▶ _Exercise directions_
Tally the lines in the entries where the string "talk" appears, and write only the total.

(Stored dataset items)

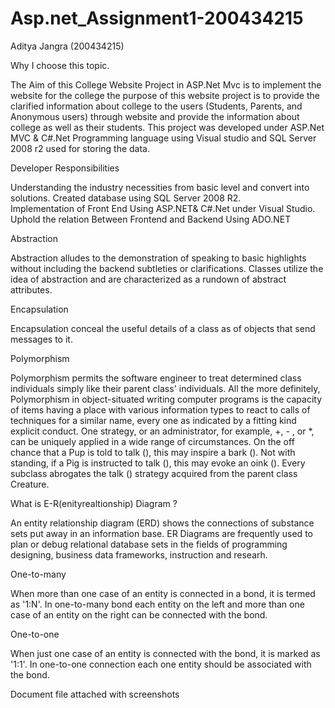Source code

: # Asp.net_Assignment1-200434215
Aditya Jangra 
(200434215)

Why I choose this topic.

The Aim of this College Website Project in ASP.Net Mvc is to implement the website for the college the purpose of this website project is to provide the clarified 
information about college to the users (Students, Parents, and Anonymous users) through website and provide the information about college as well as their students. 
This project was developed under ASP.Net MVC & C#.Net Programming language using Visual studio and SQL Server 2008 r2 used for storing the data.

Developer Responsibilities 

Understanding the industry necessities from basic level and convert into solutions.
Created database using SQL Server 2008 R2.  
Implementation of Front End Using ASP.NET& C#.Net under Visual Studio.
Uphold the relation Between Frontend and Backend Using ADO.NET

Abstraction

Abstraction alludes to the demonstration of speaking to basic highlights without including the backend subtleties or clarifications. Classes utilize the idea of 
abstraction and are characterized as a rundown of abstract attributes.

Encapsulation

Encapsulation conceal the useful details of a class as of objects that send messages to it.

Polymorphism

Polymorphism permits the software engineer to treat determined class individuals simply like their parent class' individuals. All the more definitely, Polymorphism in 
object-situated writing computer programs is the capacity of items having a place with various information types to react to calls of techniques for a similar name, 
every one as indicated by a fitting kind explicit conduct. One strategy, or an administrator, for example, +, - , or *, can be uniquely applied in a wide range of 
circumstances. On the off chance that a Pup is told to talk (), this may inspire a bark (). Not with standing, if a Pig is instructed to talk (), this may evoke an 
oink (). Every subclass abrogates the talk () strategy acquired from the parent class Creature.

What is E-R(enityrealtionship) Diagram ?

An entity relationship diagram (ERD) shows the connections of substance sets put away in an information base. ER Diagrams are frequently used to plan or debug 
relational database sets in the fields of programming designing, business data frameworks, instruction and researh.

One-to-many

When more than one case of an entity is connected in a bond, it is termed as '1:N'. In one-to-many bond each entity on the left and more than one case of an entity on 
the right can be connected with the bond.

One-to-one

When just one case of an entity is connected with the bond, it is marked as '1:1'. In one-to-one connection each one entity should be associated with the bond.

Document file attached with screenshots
---
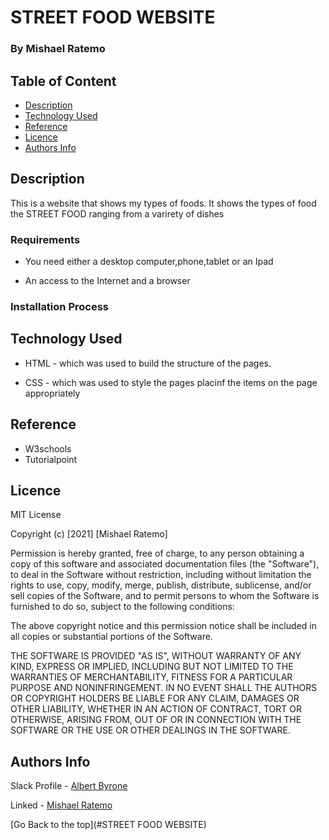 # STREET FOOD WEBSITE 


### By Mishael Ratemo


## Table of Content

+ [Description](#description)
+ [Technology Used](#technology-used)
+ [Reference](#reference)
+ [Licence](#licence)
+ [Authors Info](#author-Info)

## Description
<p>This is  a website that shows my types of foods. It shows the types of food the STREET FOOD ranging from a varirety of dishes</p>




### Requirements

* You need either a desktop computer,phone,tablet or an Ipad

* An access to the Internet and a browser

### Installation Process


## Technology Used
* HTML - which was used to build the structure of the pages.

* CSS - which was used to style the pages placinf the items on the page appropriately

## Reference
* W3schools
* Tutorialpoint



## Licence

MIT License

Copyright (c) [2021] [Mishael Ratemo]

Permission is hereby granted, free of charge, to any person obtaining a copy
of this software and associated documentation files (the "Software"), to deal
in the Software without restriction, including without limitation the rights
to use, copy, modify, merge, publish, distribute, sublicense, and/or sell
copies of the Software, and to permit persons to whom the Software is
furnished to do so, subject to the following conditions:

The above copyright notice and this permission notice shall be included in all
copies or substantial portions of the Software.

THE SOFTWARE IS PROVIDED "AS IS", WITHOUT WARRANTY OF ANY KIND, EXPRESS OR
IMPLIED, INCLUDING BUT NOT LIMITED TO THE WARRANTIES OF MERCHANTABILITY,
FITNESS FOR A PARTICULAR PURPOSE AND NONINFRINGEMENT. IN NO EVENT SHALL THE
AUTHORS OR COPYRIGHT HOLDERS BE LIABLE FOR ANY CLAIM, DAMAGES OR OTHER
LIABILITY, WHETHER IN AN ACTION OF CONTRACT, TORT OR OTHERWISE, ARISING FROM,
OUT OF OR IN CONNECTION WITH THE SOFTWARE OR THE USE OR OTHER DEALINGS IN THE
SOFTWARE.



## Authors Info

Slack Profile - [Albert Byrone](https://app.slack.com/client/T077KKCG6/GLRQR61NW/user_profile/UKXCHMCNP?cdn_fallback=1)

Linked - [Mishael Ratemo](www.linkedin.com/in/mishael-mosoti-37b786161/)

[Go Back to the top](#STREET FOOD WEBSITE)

▶ _Output below_
2